** Data to use follows **

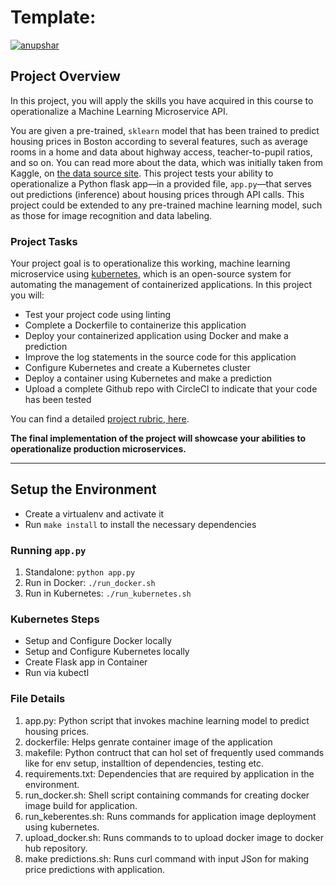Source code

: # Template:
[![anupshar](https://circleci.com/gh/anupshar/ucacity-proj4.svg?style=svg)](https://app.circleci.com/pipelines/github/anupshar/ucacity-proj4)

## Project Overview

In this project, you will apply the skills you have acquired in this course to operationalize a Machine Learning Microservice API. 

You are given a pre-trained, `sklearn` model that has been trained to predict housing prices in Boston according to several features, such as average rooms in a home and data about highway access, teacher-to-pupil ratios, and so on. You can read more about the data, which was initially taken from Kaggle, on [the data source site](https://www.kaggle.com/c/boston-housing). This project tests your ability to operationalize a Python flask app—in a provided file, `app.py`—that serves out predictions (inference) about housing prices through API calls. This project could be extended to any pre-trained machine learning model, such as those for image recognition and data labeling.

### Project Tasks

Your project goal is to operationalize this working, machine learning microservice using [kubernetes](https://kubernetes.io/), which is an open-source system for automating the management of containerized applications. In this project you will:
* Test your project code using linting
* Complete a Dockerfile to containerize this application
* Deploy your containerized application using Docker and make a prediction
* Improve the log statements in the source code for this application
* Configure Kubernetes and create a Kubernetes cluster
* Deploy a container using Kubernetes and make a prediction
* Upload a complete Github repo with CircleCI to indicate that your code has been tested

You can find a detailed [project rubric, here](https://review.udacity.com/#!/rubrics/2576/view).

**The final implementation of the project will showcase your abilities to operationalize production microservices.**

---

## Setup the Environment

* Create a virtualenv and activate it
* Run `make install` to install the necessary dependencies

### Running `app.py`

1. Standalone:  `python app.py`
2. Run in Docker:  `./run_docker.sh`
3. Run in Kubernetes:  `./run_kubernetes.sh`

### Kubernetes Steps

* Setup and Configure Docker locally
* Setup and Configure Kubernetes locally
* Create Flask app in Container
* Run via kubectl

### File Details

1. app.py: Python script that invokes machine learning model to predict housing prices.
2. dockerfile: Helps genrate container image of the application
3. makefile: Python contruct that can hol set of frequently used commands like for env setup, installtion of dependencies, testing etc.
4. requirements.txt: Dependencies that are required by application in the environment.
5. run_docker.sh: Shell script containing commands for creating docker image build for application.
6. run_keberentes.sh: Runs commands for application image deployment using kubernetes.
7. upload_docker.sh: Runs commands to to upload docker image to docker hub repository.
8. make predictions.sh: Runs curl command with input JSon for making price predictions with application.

** End of Data to use **

*Exercise prompt*: Could you restate word for word the lines above, from the one that contains "code using linting" through the one that contains "has been tested", and no others?

*Reply to the exercise*:
* Test your project code using linting
* Complete a Dockerfile to containerize this application
* Deploy your containerized application using Docker and make a prediction
* Improve the log statements in the source code for this application
* Configure Kubernetes and create a Kubernetes cluster
* Deploy a container using Kubernetes and make a prediction
* Upload a complete Github repo with CircleCI to indicate that your code has been tested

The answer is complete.